Only effective solutions are prohibited

January 27th, 2008

I caught up on the claims. I doubled up for three days this week and finished what I had left. But then the local accounting department got involved.

They told me that when I have a claim of short-shipment (right product, but fewer received than billed), I should use the RMA (a “return,” but in this case of something that never left; so the reversal of a transaction) to adjust the inventory. And if inventory was already adjusted, I would need to get the previous adjustment reversed, and use the RMA.

However, the accounting department will only allow one person to make those adjustments to the inventory. This one person, H.J., is not very prompt about making the adjustments in the first place (when we find that we are missing or have extra inventory, but do not yet know why). Things have been going okay just recently, after I basically threw a fit to H.J.’s boss, but the idea of increasing her workload must raise the likelihood of the adjustments not being done promptly.

On the phone with one of the Accounting minions, I said, “We can reverse the adjustments and use the RMA, but you will not be able to receive the RMA until H.J. reverses the adjustment.”

“I can’t do that,” said the accountant. “H.J. sometimes takes a while to get things done and the customer is waiting for credit. I have to book the RMA immediately.”

“Well, you can’t do that,” I said. “If we have previously adjusted in extra inventory and then you book an RMA for the same extra inventory, the system will reflect more inventory than we actually have and orders will drop against that inventory, thus telling other customers that their orders are about to ship when really they aren’t because we don’t have that stock.”

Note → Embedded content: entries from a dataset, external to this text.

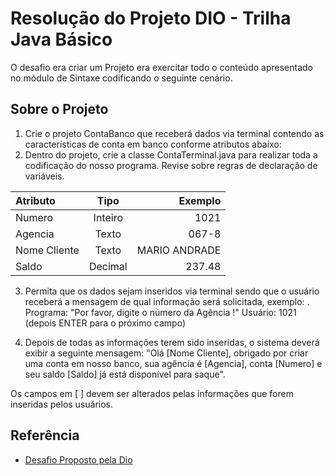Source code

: # Resolução do Projeto DIO - Trilha Java Básico

O desafio era criar um Projeto era exercitar todo o conteúdo apresentado no módulo de Sintaxe codificando o seguinte cenário.

## Sobre o Projeto

1. Crie o projeto ContaBanco que receberá dados via terminal contendo as características de conta em banco conforme atributos abaixo:
2. Dentro do projeto, crie a classe ContaTerminal.java para realizar toda a codificação do nosso programa.
Revise sobre regras de declaração de variáveis.

| Atributo | Tipo | Exemplo |
| :---     | :---: |   ---:  |
| Numero   | Inteiro | 1021 |
| Agencia | Texto  | 067-8 |
| Nome Cliente | Texto | MARIO ANDRADE |
| Saldo  | Decimal  | 237.48  |

3. Permita que os dados sejam inseridos via terminal sendo que o usuário receberá a mensagem de qual informação será solicitada, exemplo:
. Programa: "Por favor, digite o número da Agência !"
Usuário: 1021 (depois ENTER para o próximo campo)

4. Depois de todas as informações terem sido inseridas, o sistema deverá exibir a seguinte mensagem:
"Olá [Nome Cliente], obrigado por criar uma conta em nosso banco, sua agência é [Agencia], conta [Numero] e seu saldo [Saldo] já está disponível para saque".

Os campos em [ ] devem ser alterados pelas informações que forem inseridas pelos usuários.

## Referência

 - [Desafio Proposto pela Dio](https://github.com/digitalinnovationone/trilha-java-basico/tree/main/desafios/sintaxe)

“Well, we will talk about it on Monday,” said the accountant.

So on Friday I did not process any claims, since I no longer know what I am supposed to do. I have a feeling I will lose the fight with accounting because they will just say, “H.J. should do her job promptly,” which of course sounds nice, but then it will happen as I said: besides having orders that we can’t ship because we discovered we were short, which already happens, and having to hold on to those orders for as many hours or days as it takes H.J. to get around to adjusting out the inventory, we will have more of the same where we already know exactly what happened to the inventory, but we still have orders dropping that we can’t ship.

Customers can find out if their order is about to ship. I think there is a way for them to do this online, but even if not, they can call the customer service center and those people can tell if an order has dropped for shipment. If so, they tell the customer that the order will ship, because they can’t imagine why we would have a dropped order sitting around for days without shipping it.

Of course, the simplest solution here is to allow yours truly to make adjustments corresponding to the validity of the claims. If I find that we have made a shipping error I should be able to make the corresponding adjustment. This is especially warranted given that the accountant I talked to who receives the RMA’s (inventory adjustments based on short shipment) makes these adjustments solely on the basis of my say-so. Since absolutely no further investigation is done beyond what I chose to do, I am basically adjusting the inventory already–albeit with the delay of going through another person, and without being able to do any negative adjustments.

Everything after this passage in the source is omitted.